Details
-
Bug
-
Resolution: Fixed
-
Major
-
Lustre 2.3.0, Lustre 2.1.3, Lustre 2.1.6
-
b2_1 g636ddbf
-
3
-
4236
Description
I have a smallish filesystem to which I only allocated a 5GB MDT since the overall dataset was always intended to be very small. This filesystem is simply being used to add and remove files in a loop with something along the lines of:
while true; do cp -a /lib /mnt/lustre/foo rm -rf /mnt/lustre/foo done
It seems in doing this I have filled up my MDT with an "oi.16" file that is now 94% of the space of the MDT:
# stat /mnt/lustre/mdt/oi.16 File: `/mnt/lustre/mdt/oi.16' Size: 4733702144 Blocks: 9254568 IO Block: 4096 regular file Device: fd05h/64773d Inode: 13 Links: 1 Access: (0644/-rw-r--r--) Uid: ( 0/ root) Gid: ( 0/ root) Access: 2012-05-27 11:55:00.175323551 +0000 Modify: 2012-05-27 11:55:00.175323551 +0000 Change: 2012-05-27 11:55:00.175323551 +0000 # df -k /mnt/lustre/mdt/ Filesystem 1K-blocks Used Available Use% Mounted on /dev/mapper/LustreVG-mdt0 5240128 5240128 0 100% /mnt/lustre/mdt # ls -ls /mnt/lustre/mdt/oi.16 4627284 -rw-r--r-- 1 root root 4733702144 May 27 11:55 /mnt/lustre/mdt/oi.16
It seems the OI is leaking and not being reaped when files are removed.
Attachments
Activity
Then current idea for "backup mode" OI scrub will be like as following:
For create: it will insert the OI mapping into the old OI file firstly, if the target ino is in front of OI scrub current postion, then OI scrub can add the mapping to new OI file also, otherwise the OI mapping should be inserted into the new OI file by the creator.
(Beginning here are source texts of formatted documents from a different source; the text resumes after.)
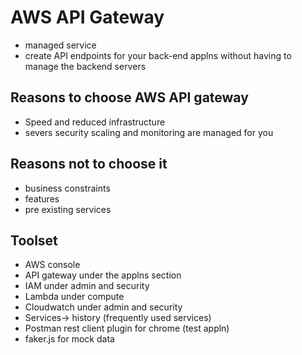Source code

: # AWS API Gateway 
- managed service
- create API endpoints for your back-end applns
without having to manage the backend servers

## Reasons to choose AWS API gateway
- Speed and reduced infrastructure 
- severs security scaling and monitoring are managed for you

## Reasons not to choose it
- business constraints 
- features 
- pre existing services 

## Toolset 
- AWS console
- API gateway under the applns section
- IAM under admin and security 
- Lambda under compute
- Cloudwatch under admin and security 
- Services-> history (frequently used services)
- Postman rest client plugin for chrome (test appln)
- faker.js for mock data 
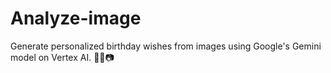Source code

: # Analyze-image
Generate personalized birthday wishes from images using Google's Gemini model on Vertex AI. 🎉🧠📷
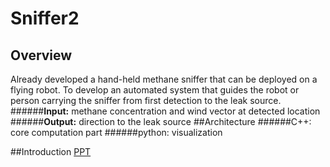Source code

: # Sniffer2

## Overview

Already developed a hand-held methane sniffer that can be deployed on a flying robot. 
To develop an automated system that guides the robot or person carrying the sniffer from first detection to the leak source.
######**Input:** methane concentration and wind vector at detected location
######**Output:** direction to the leak source
##Architecture
######C++: core computation part
######python: visualization

##Introduction
[PPT](https://onedrive.live.com/redir?resid=D17BD252CC3EE29F!135731&authkey=!ALd7HE33pVgio00&ithint=file%2cpdf)
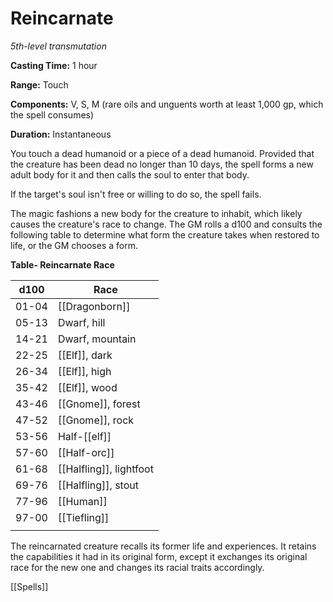 # Reincarnate

*5th-level transmutation*

**Casting Time:** 1 hour

**Range:** Touch

**Components:** V, S, M (rare oils and unguents worth at least 1,000 gp, which the spell consumes)

**Duration:** Instantaneous

You touch a dead humanoid or a piece of a dead humanoid. Provided that the creature has been dead no longer than 10 days, the spell forms a new adult body for it and then calls the soul to enter that body.

If the target's soul isn't free or willing to do so, the spell fails.

The magic fashions a new body for the creature to inhabit, which likely causes the creature's race to change. The GM rolls a d100 and consults the following table to determine what form the creature takes when restored to life, or the GM chooses a form.

**Table- Reincarnate Race**

| d100  | Race                |
|-------|---------------------|
| 01-04 | [[Dragonborn]]          |
| 05-13 | Dwarf, hill         |
| 14-21 | Dwarf, mountain     |
| 22-25 | [[Elf]], dark           |
| 26-34 | [[Elf]], high           |
| 35-42 | [[Elf]], wood           |
| 43-46 | [[Gnome]], forest       |
| 47-52 | [[Gnome]], rock         |
| 53-56 | Half-[[elf]]            |
| 57-60 | [[Half-orc]]            |
| 61-68 | [[Halfling]], lightfoot |
| 69-76 | [[Halfling]], stout     |
| 77-96 | [[Human]]               |
| 97-00 | [[Tiefling]]            |
|       |                     |

The reincarnated creature recalls its former life and experiences. It retains the capabilities it had in its original form, except it exchanges its original race for the new one and changes its racial traits accordingly.


[[Spells]]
For unlink: it will delete the OI mapping from the new OI file firstly (if it is there).
For lookup: it will check old OI file only, if there is no relate OI mapping, then return -ENOENT; if found related OI mapping, but fail to load related inode, then return -EIO; if found related OI mapping, but the loaded inode is not the expected one, then return -ENOENT.
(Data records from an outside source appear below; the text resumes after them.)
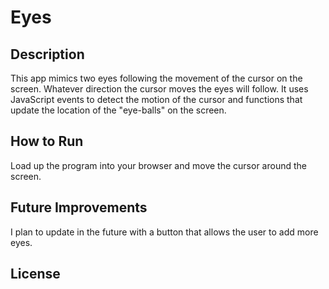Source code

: # Eyes
## Description
This app mimics two eyes following the movement of the cursor on the screen. Whatever direction the cursor moves the eyes will follow. It uses JavaScript events to detect the motion of the cursor and functions that update the location of the "eye-balls" on the screen. 
## How to Run
Load up the program into your browser and move the cursor around the screen.
## Future Improvements
I plan to update in the future with a button that allows the user to add more eyes.
## License
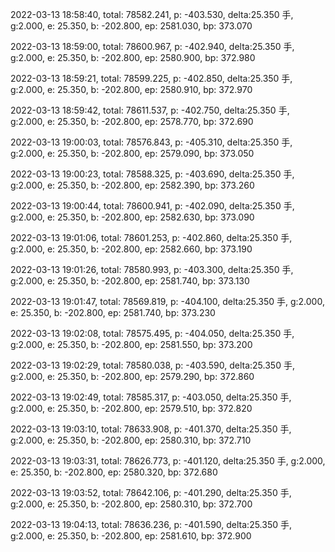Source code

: 2022-03-13 18:58:40, total: 78582.241, p: -403.530, delta:25.350 手, g:2.000, e: 25.350, b: -202.800, ep: 2581.030, bp: 373.070

2022-03-13 18:59:00, total: 78600.967, p: -402.940, delta:25.350 手, g:2.000, e: 25.350, b: -202.800, ep: 2580.900, bp: 372.980

2022-03-13 18:59:21, total: 78599.225, p: -402.850, delta:25.350 手, g:2.000, e: 25.350, b: -202.800, ep: 2580.910, bp: 372.970

2022-03-13 18:59:42, total: 78611.537, p: -402.750, delta:25.350 手, g:2.000, e: 25.350, b: -202.800, ep: 2578.770, bp: 372.690

2022-03-13 19:00:03, total: 78576.843, p: -405.310, delta:25.350 手, g:2.000, e: 25.350, b: -202.800, ep: 2579.090, bp: 373.050

2022-03-13 19:00:23, total: 78588.325, p: -403.690, delta:25.350 手, g:2.000, e: 25.350, b: -202.800, ep: 2582.390, bp: 373.260

2022-03-13 19:00:44, total: 78600.941, p: -402.090, delta:25.350 手, g:2.000, e: 25.350, b: -202.800, ep: 2582.630, bp: 373.090

2022-03-13 19:01:06, total: 78601.253, p: -402.860, delta:25.350 手, g:2.000, e: 25.350, b: -202.800, ep: 2582.660, bp: 373.190

2022-03-13 19:01:26, total: 78580.993, p: -403.300, delta:25.350 手, g:2.000, e: 25.350, b: -202.800, ep: 2581.740, bp: 373.130

2022-03-13 19:01:47, total: 78569.819, p: -404.100, delta:25.350 手, g:2.000, e: 25.350, b: -202.800, ep: 2581.740, bp: 373.230

2022-03-13 19:02:08, total: 78575.495, p: -404.050, delta:25.350 手, g:2.000, e: 25.350, b: -202.800, ep: 2581.550, bp: 373.200

2022-03-13 19:02:29, total: 78580.038, p: -403.590, delta:25.350 手, g:2.000, e: 25.350, b: -202.800, ep: 2579.290, bp: 372.860

2022-03-13 19:02:49, total: 78585.317, p: -403.050, delta:25.350 手, g:2.000, e: 25.350, b: -202.800, ep: 2579.510, bp: 372.820

2022-03-13 19:03:10, total: 78633.908, p: -401.370, delta:25.350 手, g:2.000, e: 25.350, b: -202.800, ep: 2580.310, bp: 372.710

2022-03-13 19:03:31, total: 78626.773, p: -401.120, delta:25.350 手, g:2.000, e: 25.350, b: -202.800, ep: 2580.320, bp: 372.680

2022-03-13 19:03:52, total: 78642.106, p: -401.290, delta:25.350 手, g:2.000, e: 25.350, b: -202.800, ep: 2580.310, bp: 372.700

2022-03-13 19:04:13, total: 78636.236, p: -401.590, delta:25.350 手, g:2.000, e: 25.350, b: -202.800, ep: 2581.610, bp: 372.900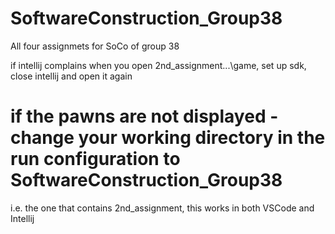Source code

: # SoftwareConstruction_Group38
All four assignmets for SoCo of group 38

if intellij complains when you open 2nd_assignment\...\game, set up sdk, close intellij and open it again

# if the pawns are not displayed - change your working directory in the run configuration to SoftwareConstruction_Group38
i.e. the one that contains 2nd_assignment, this works in both VSCode and Intellij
When should we do that? Now or LFSCK phase IV?
I see two options in that case. It would be possible to also delete FID entries from backup OI, but this would hurt performance during OI scrub. It would instead be possible to detect this (hopefuly rare) error during lookup, where a FID entry exists in the backup OI, but the inode is deleted or does not have a matching LMA FID, and return ENOENT or ESTALE as it would if no such entry existed in the first place.
Since the FID entry would have been lost anyway during OI rebuild, this by-FID lookup is just a rare race condition that only happens during scrub.
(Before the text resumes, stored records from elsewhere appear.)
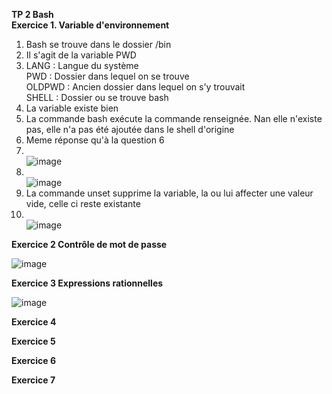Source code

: **TP 2 Bash <br>
Exercice 1. Variable d'environnement**

1) Bash se trouve dans le dossier /bin
2) Il s'agit de la variable PWD
3)  LANG : Langue du système <br>
    PWD : Dossier dans lequel on se trouve <br>
    OLDPWD : Ancien dossier dans lequel on s'y trouvait <br>
    SHELL : Dossier ou se trouve bash <br>
4) La variable existe bien
5) La commande bash exécute la commande renseignée. Nan elle n'existe pas, elle n'a pas été ajoutée dans le shell d'origine 
6) Meme réponse qu'à la question 6
7) <br> ![image](https://user-images.githubusercontent.com/97438358/190340807-227b0fbb-846d-4db5-a8a1-21d7c5d5dd64.png) <br>
8) <br> ![image](https://user-images.githubusercontent.com/97438358/190341227-294cc5d9-a6af-43b2-a6e7-63a1b3f59c1a.png) <br>
9) La commande unset supprime la variable, la ou lui affecter une valeur vide, celle ci reste existante
10) <br> ![image](https://user-images.githubusercontent.com/97438358/190341965-b2ed4a51-3097-42a4-9df0-664ef050a606.png)

**Exercice 2 Contrôle de mot de passe**

![image](https://user-images.githubusercontent.com/97438358/190353503-43483f99-47ce-459c-ae6c-29c6577ada42.png)

**Exercice 3 Expressions rationnelles**

![image](https://user-images.githubusercontent.com/97438358/190364545-91ff5352-b22a-401d-a75d-15dc72ed65aa.png)

**Exercice 4**

**Exercice 5**

**Exercice 6**

**Exercice 7**

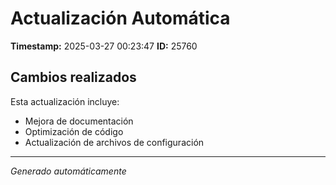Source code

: # Actualización Automática

**Timestamp:** 2025-03-27 00:23:47
**ID:** 25760

## Cambios realizados

Esta actualización incluye:
- Mejora de documentación
- Optimización de código
- Actualización de archivos de configuración

---
*Generado automáticamente*
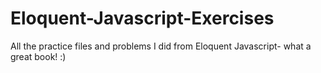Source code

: # Eloquent-Javascript-Exercises

All the practice files and problems I did from Eloquent Javascript- what a great book! :)
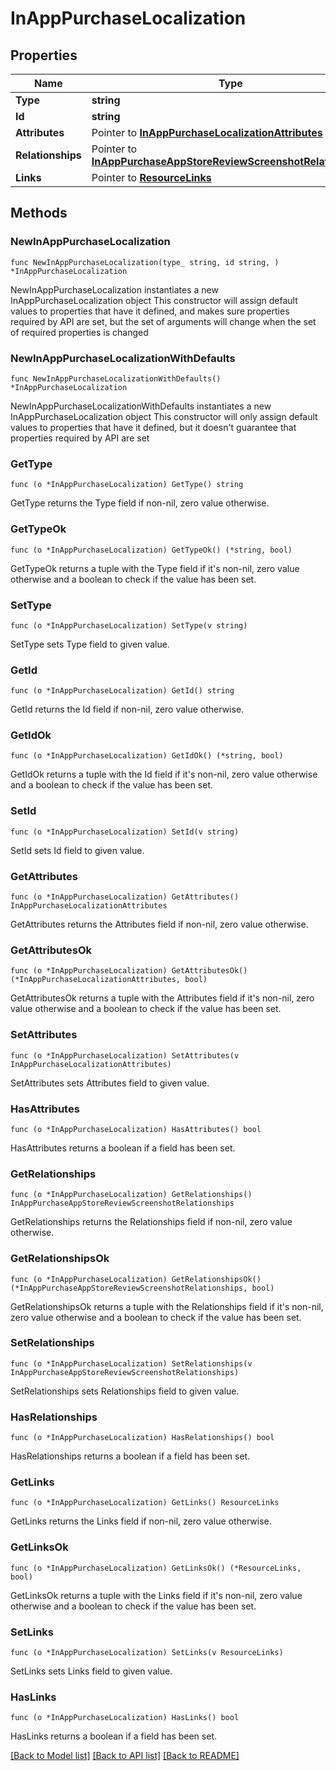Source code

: # InAppPurchaseLocalization

## Properties

Name | Type | Description | Notes
------------ | ------------- | ------------- | -------------
**Type** | **string** |  | 
**Id** | **string** |  | 
**Attributes** | Pointer to [**InAppPurchaseLocalizationAttributes**](InAppPurchaseLocalizationAttributes.md) |  | [optional] 
**Relationships** | Pointer to [**InAppPurchaseAppStoreReviewScreenshotRelationships**](InAppPurchaseAppStoreReviewScreenshotRelationships.md) |  | [optional] 
**Links** | Pointer to [**ResourceLinks**](ResourceLinks.md) |  | [optional] 

## Methods

### NewInAppPurchaseLocalization

`func NewInAppPurchaseLocalization(type_ string, id string, ) *InAppPurchaseLocalization`

NewInAppPurchaseLocalization instantiates a new InAppPurchaseLocalization object
This constructor will assign default values to properties that have it defined,
and makes sure properties required by API are set, but the set of arguments
will change when the set of required properties is changed

### NewInAppPurchaseLocalizationWithDefaults

`func NewInAppPurchaseLocalizationWithDefaults() *InAppPurchaseLocalization`

NewInAppPurchaseLocalizationWithDefaults instantiates a new InAppPurchaseLocalization object
This constructor will only assign default values to properties that have it defined,
but it doesn't guarantee that properties required by API are set

### GetType

`func (o *InAppPurchaseLocalization) GetType() string`

GetType returns the Type field if non-nil, zero value otherwise.

### GetTypeOk

`func (o *InAppPurchaseLocalization) GetTypeOk() (*string, bool)`

GetTypeOk returns a tuple with the Type field if it's non-nil, zero value otherwise
and a boolean to check if the value has been set.

### SetType

`func (o *InAppPurchaseLocalization) SetType(v string)`

SetType sets Type field to given value.


### GetId

`func (o *InAppPurchaseLocalization) GetId() string`

GetId returns the Id field if non-nil, zero value otherwise.

### GetIdOk

`func (o *InAppPurchaseLocalization) GetIdOk() (*string, bool)`

GetIdOk returns a tuple with the Id field if it's non-nil, zero value otherwise
and a boolean to check if the value has been set.

### SetId

`func (o *InAppPurchaseLocalization) SetId(v string)`

SetId sets Id field to given value.


### GetAttributes

`func (o *InAppPurchaseLocalization) GetAttributes() InAppPurchaseLocalizationAttributes`

GetAttributes returns the Attributes field if non-nil, zero value otherwise.

### GetAttributesOk

`func (o *InAppPurchaseLocalization) GetAttributesOk() (*InAppPurchaseLocalizationAttributes, bool)`

GetAttributesOk returns a tuple with the Attributes field if it's non-nil, zero value otherwise
and a boolean to check if the value has been set.

### SetAttributes

`func (o *InAppPurchaseLocalization) SetAttributes(v InAppPurchaseLocalizationAttributes)`

SetAttributes sets Attributes field to given value.

### HasAttributes

`func (o *InAppPurchaseLocalization) HasAttributes() bool`

HasAttributes returns a boolean if a field has been set.

### GetRelationships

`func (o *InAppPurchaseLocalization) GetRelationships() InAppPurchaseAppStoreReviewScreenshotRelationships`

GetRelationships returns the Relationships field if non-nil, zero value otherwise.

### GetRelationshipsOk

`func (o *InAppPurchaseLocalization) GetRelationshipsOk() (*InAppPurchaseAppStoreReviewScreenshotRelationships, bool)`

GetRelationshipsOk returns a tuple with the Relationships field if it's non-nil, zero value otherwise
and a boolean to check if the value has been set.

### SetRelationships

`func (o *InAppPurchaseLocalization) SetRelationships(v InAppPurchaseAppStoreReviewScreenshotRelationships)`

SetRelationships sets Relationships field to given value.

### HasRelationships

`func (o *InAppPurchaseLocalization) HasRelationships() bool`

HasRelationships returns a boolean if a field has been set.

### GetLinks

`func (o *InAppPurchaseLocalization) GetLinks() ResourceLinks`

GetLinks returns the Links field if non-nil, zero value otherwise.

### GetLinksOk

`func (o *InAppPurchaseLocalization) GetLinksOk() (*ResourceLinks, bool)`

GetLinksOk returns a tuple with the Links field if it's non-nil, zero value otherwise
and a boolean to check if the value has been set.

### SetLinks

`func (o *InAppPurchaseLocalization) SetLinks(v ResourceLinks)`

SetLinks sets Links field to given value.

### HasLinks

`func (o *InAppPurchaseLocalization) HasLinks() bool`

HasLinks returns a boolean if a field has been set.


[[Back to Model list]](../README.md#documentation-for-models) [[Back to API list]](../README.md#documentation-for-api-endpoints) [[Back to README]](../README.md)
> For unlinked files, there is only a need to delete the FID from the new OI file (if it is there yet). The old FID should no longer be referenced by any files, so there is no harm to leave it in the old OI file I think?
It is not so simple. If we only delete the OI mapping in the new OI file, and leave it in the old OI mapping. Then what will happen if someone does lookup-by-FID after the unlink operation? He/she will find the stale OI mapping in the old OI file, but related object does not exist, under such case, it is not easy to distinguish whether it is normal case, or abnormal case of object lost because of disk issues or system errors.
The issue isn't about recovering from a crash, but rather if this is a "garbage collection" action that needs to be done on a regular basis, but the only way to do it is by deleting the OI file(s) and running an urgent scan, this will have serious performance impact, and block threads that are doing by-FID lookups.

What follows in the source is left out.